The inclusion of Egypt – one of the biggest economies in Africa, and Ethiopia, home to the African Union headquarters, fortifies the continent's influence within the bloc. This move challenges the symbolic representation of South Africa, the smallest economy in the group so far.
Argentina's presence could have similarly bolstered Latin America's standing within the bloc.
In today's interconnected world, the inseparability of politics and economics underscores the imperative for BRICS to progress towards a stage of "multilateralism" in international politics, championed by founding members Russia and China.
A pivotal aspect of this transformative journey is the creation of a parallel system for global development, exemplified by the success of the New Development Bank (NDB), which has approved $32.8 billion for high-impact projects.
Alternative payment system
NDB is seen as the answer for the neoliberal policies imposed on the “global south” by the International Monetary Fund (IMF) and Washington Consensus. Russia and China's proposal for an alternative international payment system challenges the dominance of the US dollar, potentially allowing BRICS members to conduct trade in their national currencies, providing a lifeline for African nations burdened by heavy foreign debts.
Egypt, on welcoming its inclusion, anticipates a reduction in foreign currency pressure through the group's aim of diminishing dollar transactions.
Ethiopia, among the fastest-growing economies in Africa, seeks similar benefits that may enable the country to resist persistent Western pressures on issues like ‘‘human rights.’’

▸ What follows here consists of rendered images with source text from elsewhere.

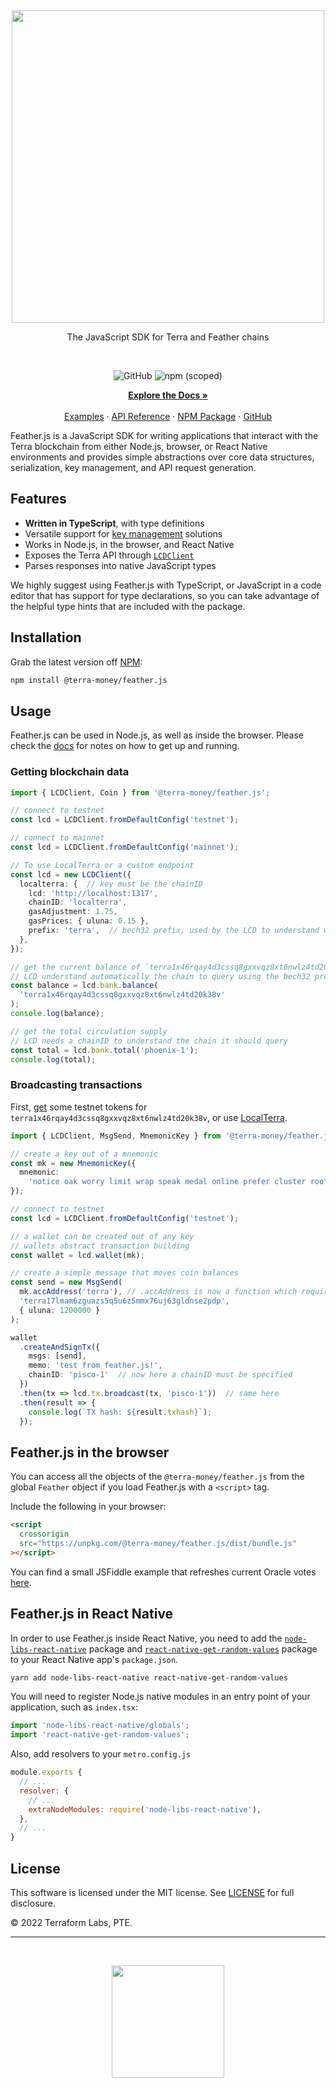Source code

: <p>&nbsp;</p>
<p align="center">
<img src="https://raw.githubusercontent.com/terra-money/feather.js/main/img/featherjs.svg" width=500>
</p>

<p align="center">
The JavaScript SDK for Terra and Feather chains
</p>

<br/>

<p align="center">
  <img alt="GitHub" src="https://img.shields.io/github/license/terra-money/feather.js">
  <img alt="npm (scoped)" src="https://img.shields.io/npm/v/@terra-money/feather.js">
</p>

<p align="center">
  <a href="https://docs.terra.money/develop/terra-js/"><strong>Explore the Docs »</strong></a>
  <br />
  <br/>
  <a href="https://docs.terra.money/develop/terra-js/common-examples">Examples</a>
  ·
  <a href="https://featherjs.pages.dev">API Reference</a>
  ·
  <a href="https://www.npmjs.com/package/@terra-money/feather.js">NPM Package</a>
  ·
  <a href="https://github.com/terra-money/feather.js">GitHub</a>
</p>

Feather.js is a JavaScript SDK for writing applications that interact with the Terra blockchain from either Node.js, browser, or React Native environments and provides simple abstractions over core data structures, serialization, key management, and API request generation.

## Features

- **Written in TypeScript**, with type definitions
- Versatile support for [key management](https://docs.terra.money/docs/develop/sdks/terra-js/keys.html) solutions
- Works in Node.js, in the browser, and React Native
- Exposes the Terra API through [`LCDClient`](https://docs.terra.money/docs/develop/sdks/terra-js/query-data.html)
- Parses responses into native JavaScript types

We highly suggest using Feather.js with TypeScript, or JavaScript in a code editor that has support for type declarations, so you can take advantage of the helpful type hints that are included with the package.

## Installation

Grab the latest version off [NPM](https://www.npmjs.com/package/@terra-money/feather.js):

```sh
npm install @terra-money/feather.js
```

## Usage

Feather.js can be used in Node.js, as well as inside the browser. Please check the [docs](https://docs.terra.money/docs/develop/sdks/terra-js/README.html) for notes on how to get up and running.

### Getting blockchain data

```ts
import { LCDClient, Coin } from '@terra-money/feather.js';

// connect to testnet
const lcd = LCDClient.fromDefaultConfig('testnet');

// connect to mainnet
const lcd = LCDClient.fromDefaultConfig('mainnet');

// To use LocalTerra or a custom endpoint
const lcd = new LCDClient({
  localterra: {  // key must be the chainID
    lcd: 'http://localhost:1317',
    chainID: 'localterra',
    gasAdjustment: 1.75,
    gasPrices: { uluna: 0.15 },
    prefix: 'terra',  // bech32 prefix, used by the LCD to understand which is the right chain to query
  },
});

// get the current balance of `terra1x46rqay4d3cssq8gxxvqz8xt6nwlz4td20k38v`
// LCD understand automatically the chain to query using the bech32 prefix of the address
const balance = lcd.bank.balance(
  'terra1x46rqay4d3cssq8gxxvqz8xt6nwlz4td20k38v'
);
console.log(balance);

// get the total circulation supply
// LCD needs a chainID to understand the chain it should query
const total = lcd.bank.total('phoenix-1');
console.log(total);
```

### Broadcasting transactions

First, [get](https://faucet.terra.money/) some testnet tokens for `terra1x46rqay4d3cssq8gxxvqz8xt6nwlz4td20k38v`, or use [LocalTerra](https://www.github.com/terra-money/LocalTerra).

```ts
import { LCDClient, MsgSend, MnemonicKey } from '@terra-money/feather.js';

// create a key out of a mnemonic
const mk = new MnemonicKey({
  mnemonic:
    'notice oak worry limit wrap speak medal online prefer cluster roof addict wrist behave treat actual wasp year salad speed social layer crew genius',
});

// connect to testnet
const lcd = LCDClient.fromDefaultConfig('testnet');

// a wallet can be created out of any key
// wallets abstract transaction building
const wallet = lcd.wallet(mk);

// create a simple message that moves coin balances
const send = new MsgSend(
  mk.accAddress('terra'), // .accAddress is now a function which require the prefix as parameter
  'terra17lmam6zguazs5q5u6z5mmx76uj63gldnse2pdp',
  { uluna: 1200000 }
);

wallet
  .createAndSignTx({
    msgs: [send],
    memo: 'test from feather.js!',
    chainID: 'pisco-1'  // now here a chainID must be specified
  })
  .then(tx => lcd.tx.broadcast(tx, 'pisco-1'))  // same here
  .then(result => {
    console.log(`TX hash: ${result.txhash}`);
  });
```

## Feather.js in the browser

You can access all the objects of the `@terra-money/feather.js` from the global `Feather` object if you load Feather.js with a `<script>` tag.

Include the following in your browser:

```html
<script
  crossorigin
  src="https://unpkg.com/@terra-money/feather.js/dist/bundle.js"
></script>
```

You can find a small JSFiddle example that refreshes current Oracle votes [here](https://jsfiddle.net/tLm1b527/1/).

## Feather.js in React Native

In order to use Feather.js inside React Native, you need to add the [`node-libs-react-native`](https://github.com/parshap/node-libs-react-native) package and [`react-native-get-random-values`](https://github.com/LinusU/react-native-get-random-values) package to your React Native app's `package.json`.

```sh
yarn add node-libs-react-native react-native-get-random-values
```

You will need to register Node.js native modules in an entry point of your application, such as `index.tsx`:

```js
import 'node-libs-react-native/globals';
import 'react-native-get-random-values';
```

Also, add resolvers to your `metro.config.js`

```js
module.exports {
  // ...
  resolver: {
    // ...
    extraNodeModules: require('node-libs-react-native'),
  },
  // ...
}
```

## License

This software is licensed under the MIT license. See [LICENSE](./LICENSE) for full disclosure.

© 2022 Terraform Labs, PTE.

<hr/>

<p>&nbsp;</p>
<p align="center">
    <a href="https://terra.money/"><img src="https://assets.website-files.com/611153e7af981472d8da199c/61794f2b6b1c7a1cb9444489_symbol-terra-blue.svg" align="center" width=180/></a>
</p>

It is believed this move enhances Ethiopia's global profile, fostering closer coordination with major world powers and diverting discourse beyond recent civil conflicts, thereby attracting more investment.
However, amid these optimistic prospects, challenges loom large. Historical initiatives for South-South cooperation have struggled to alter the prevailing world order dominated by the West. The first documented initiative is as old as decolonisation process itself.
In 1955, Bandung hosted the first Asian- African summit, an event President Sukarno of Indonesia described as "the first intercontinental conference of coloured peoples in the history of mankind."
However, the world order has not changed a lot and the western dominance through the international financial institutions and multinational companies continued.
Diversities and complexities
While BRICS may not pose an immediate threat to G7 or G20 blocs, because its primary goal lies in offering an alternative to the prevailing US dollar-centric trade system, the expansion itself “could be a challenge to US hegemony and the US would be scared of that” according to the South African economic analyst Marisa Lourenco.
Challenges within the bloc itself, ranging from the sheer size and economic might of members like China and India, who represent the second and fifth largest economies in the world respectively, to the debt-laden status of others like Ethiopia and Egypt present hurdles.
Political issues, such as the border tensions between China and India, the Nile's Renaissance Dam dispute between Egypt and Ethiopia, and the regional rivalry in the Gulf between Saudi Arabia and Iran, underscore the complexities faced by BRICS in its new expanded form.
The structure of BRICS is theoretically expansive enough to accommodate these diversities without impeding development projects. The bloc relies on annual summits as key decision-making forums devoid of bureaucracy or a centralised headquarters.
The practical realisation of broad cooperation without hindering individual strategies remains to be tested amid escalating global competition between the US and its allies on one side, and Russia and China on the other.
The author, Omar Abdel-Razek, is a Sociologist and Former Editor at BBC Arabic. He lives and works in London.